Please show every line in the entries below that includes the word "badge".
--- Given entries Enclosed Below ---
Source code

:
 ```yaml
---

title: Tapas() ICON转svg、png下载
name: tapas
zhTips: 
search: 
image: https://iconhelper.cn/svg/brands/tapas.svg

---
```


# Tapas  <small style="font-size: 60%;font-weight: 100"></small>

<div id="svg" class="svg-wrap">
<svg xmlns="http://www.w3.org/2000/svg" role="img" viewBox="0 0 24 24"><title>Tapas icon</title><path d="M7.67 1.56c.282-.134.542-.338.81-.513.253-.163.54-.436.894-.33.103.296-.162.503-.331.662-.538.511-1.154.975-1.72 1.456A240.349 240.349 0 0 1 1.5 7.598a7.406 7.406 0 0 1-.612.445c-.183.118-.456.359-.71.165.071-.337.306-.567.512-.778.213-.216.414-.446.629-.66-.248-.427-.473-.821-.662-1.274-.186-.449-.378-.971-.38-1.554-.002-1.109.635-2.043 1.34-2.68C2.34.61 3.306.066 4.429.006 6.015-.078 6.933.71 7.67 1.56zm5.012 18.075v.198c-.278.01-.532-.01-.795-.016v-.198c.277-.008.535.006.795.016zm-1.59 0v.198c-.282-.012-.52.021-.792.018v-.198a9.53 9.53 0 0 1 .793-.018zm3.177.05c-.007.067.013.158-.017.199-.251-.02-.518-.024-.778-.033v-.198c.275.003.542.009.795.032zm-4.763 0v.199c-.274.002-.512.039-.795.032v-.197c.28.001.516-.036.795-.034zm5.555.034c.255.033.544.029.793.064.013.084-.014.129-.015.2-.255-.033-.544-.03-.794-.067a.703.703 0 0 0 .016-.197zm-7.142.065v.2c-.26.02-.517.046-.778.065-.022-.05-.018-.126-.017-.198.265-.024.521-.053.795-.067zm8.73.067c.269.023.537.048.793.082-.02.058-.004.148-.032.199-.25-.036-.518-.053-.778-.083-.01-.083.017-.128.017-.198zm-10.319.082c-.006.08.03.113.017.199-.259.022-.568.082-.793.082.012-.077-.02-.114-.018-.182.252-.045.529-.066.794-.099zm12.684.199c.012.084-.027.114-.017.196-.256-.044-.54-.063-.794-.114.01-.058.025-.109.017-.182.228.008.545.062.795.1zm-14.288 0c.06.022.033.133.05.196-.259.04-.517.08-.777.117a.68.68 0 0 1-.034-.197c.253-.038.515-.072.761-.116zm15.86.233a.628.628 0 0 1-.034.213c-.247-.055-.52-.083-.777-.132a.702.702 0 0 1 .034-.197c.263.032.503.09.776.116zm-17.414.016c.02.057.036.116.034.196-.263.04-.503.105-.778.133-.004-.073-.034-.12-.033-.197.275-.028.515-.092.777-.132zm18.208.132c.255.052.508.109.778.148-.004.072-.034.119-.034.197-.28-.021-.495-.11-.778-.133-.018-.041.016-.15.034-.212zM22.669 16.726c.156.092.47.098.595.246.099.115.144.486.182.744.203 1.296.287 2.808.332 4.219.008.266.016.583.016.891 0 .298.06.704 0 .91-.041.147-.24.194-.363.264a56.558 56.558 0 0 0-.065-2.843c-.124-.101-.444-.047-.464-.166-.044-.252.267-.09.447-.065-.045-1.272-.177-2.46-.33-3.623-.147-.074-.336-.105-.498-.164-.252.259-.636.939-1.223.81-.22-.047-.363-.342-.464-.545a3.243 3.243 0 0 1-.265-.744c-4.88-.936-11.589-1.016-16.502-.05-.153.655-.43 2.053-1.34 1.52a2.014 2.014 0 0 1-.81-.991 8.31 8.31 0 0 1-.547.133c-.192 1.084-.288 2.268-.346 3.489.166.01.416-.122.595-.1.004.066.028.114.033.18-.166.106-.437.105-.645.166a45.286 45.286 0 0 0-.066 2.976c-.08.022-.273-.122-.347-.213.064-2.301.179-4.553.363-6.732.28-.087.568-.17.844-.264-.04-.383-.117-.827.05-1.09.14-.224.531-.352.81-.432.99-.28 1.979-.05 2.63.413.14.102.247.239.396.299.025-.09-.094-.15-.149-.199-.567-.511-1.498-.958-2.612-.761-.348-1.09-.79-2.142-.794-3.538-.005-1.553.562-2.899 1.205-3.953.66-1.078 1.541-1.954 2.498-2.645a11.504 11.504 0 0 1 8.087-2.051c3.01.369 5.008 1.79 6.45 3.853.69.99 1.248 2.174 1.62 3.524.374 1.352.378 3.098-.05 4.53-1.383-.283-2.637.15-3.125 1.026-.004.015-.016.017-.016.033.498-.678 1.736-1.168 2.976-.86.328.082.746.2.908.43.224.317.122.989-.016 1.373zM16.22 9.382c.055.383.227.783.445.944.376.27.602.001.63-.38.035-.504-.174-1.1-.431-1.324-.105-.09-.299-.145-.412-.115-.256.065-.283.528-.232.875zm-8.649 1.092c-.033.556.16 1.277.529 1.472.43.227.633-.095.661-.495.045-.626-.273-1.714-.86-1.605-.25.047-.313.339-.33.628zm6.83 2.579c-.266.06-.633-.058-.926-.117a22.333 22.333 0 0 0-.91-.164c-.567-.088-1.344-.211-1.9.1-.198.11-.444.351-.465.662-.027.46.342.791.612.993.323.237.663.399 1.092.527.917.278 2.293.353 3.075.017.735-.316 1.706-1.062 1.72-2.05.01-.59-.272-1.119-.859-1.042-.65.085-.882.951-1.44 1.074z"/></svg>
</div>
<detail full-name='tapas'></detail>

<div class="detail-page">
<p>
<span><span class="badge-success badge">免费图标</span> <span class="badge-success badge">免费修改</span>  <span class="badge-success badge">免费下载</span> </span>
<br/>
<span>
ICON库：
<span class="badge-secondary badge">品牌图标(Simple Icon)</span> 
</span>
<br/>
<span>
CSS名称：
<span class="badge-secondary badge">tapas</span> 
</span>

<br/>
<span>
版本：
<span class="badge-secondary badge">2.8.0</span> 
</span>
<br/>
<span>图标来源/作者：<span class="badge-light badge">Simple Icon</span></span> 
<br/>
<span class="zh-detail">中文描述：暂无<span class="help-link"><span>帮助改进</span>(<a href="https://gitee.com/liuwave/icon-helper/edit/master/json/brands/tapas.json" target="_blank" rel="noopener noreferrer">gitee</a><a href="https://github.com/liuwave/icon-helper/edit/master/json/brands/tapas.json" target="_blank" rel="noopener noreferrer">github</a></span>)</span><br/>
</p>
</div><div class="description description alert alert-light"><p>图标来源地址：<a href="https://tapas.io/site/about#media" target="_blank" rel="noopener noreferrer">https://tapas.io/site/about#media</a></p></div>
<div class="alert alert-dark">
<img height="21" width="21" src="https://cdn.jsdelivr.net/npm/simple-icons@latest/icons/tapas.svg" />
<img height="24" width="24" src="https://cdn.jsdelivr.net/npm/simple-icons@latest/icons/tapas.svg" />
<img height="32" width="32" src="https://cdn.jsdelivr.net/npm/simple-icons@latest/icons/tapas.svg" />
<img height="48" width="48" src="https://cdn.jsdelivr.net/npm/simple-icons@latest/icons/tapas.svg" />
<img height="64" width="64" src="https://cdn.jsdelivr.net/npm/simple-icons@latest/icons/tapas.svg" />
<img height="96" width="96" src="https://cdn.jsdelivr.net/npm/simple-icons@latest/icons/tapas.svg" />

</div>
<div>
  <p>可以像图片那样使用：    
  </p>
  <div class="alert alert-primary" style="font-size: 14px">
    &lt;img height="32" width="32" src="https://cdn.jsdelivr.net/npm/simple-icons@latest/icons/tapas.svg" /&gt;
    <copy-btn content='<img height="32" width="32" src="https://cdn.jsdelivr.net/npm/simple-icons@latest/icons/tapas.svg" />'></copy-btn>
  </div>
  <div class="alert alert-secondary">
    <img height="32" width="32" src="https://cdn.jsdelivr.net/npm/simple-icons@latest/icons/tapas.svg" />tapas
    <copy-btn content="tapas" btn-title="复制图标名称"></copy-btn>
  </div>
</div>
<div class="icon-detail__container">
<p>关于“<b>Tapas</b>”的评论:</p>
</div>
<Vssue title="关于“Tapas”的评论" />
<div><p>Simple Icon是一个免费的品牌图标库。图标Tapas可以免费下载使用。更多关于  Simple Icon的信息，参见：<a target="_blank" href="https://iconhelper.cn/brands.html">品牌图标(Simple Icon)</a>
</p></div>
--- End of Enclosed Given entries ---
Answer below ▸
<span><span class="badge-success badge">免费图标</span> <span class="badge-success badge">免费修改</span>  <span class="badge-success badge">免费下载</span> </span>
<span class="badge-secondary badge">品牌图标(Simple Icon)</span> 
<span class="badge-secondary badge">tapas</span> 
<span class="badge-secondary badge">2.8.0</span> 
<span>图标来源/作者：<span class="badge-light badge">Simple Icon</span></span> 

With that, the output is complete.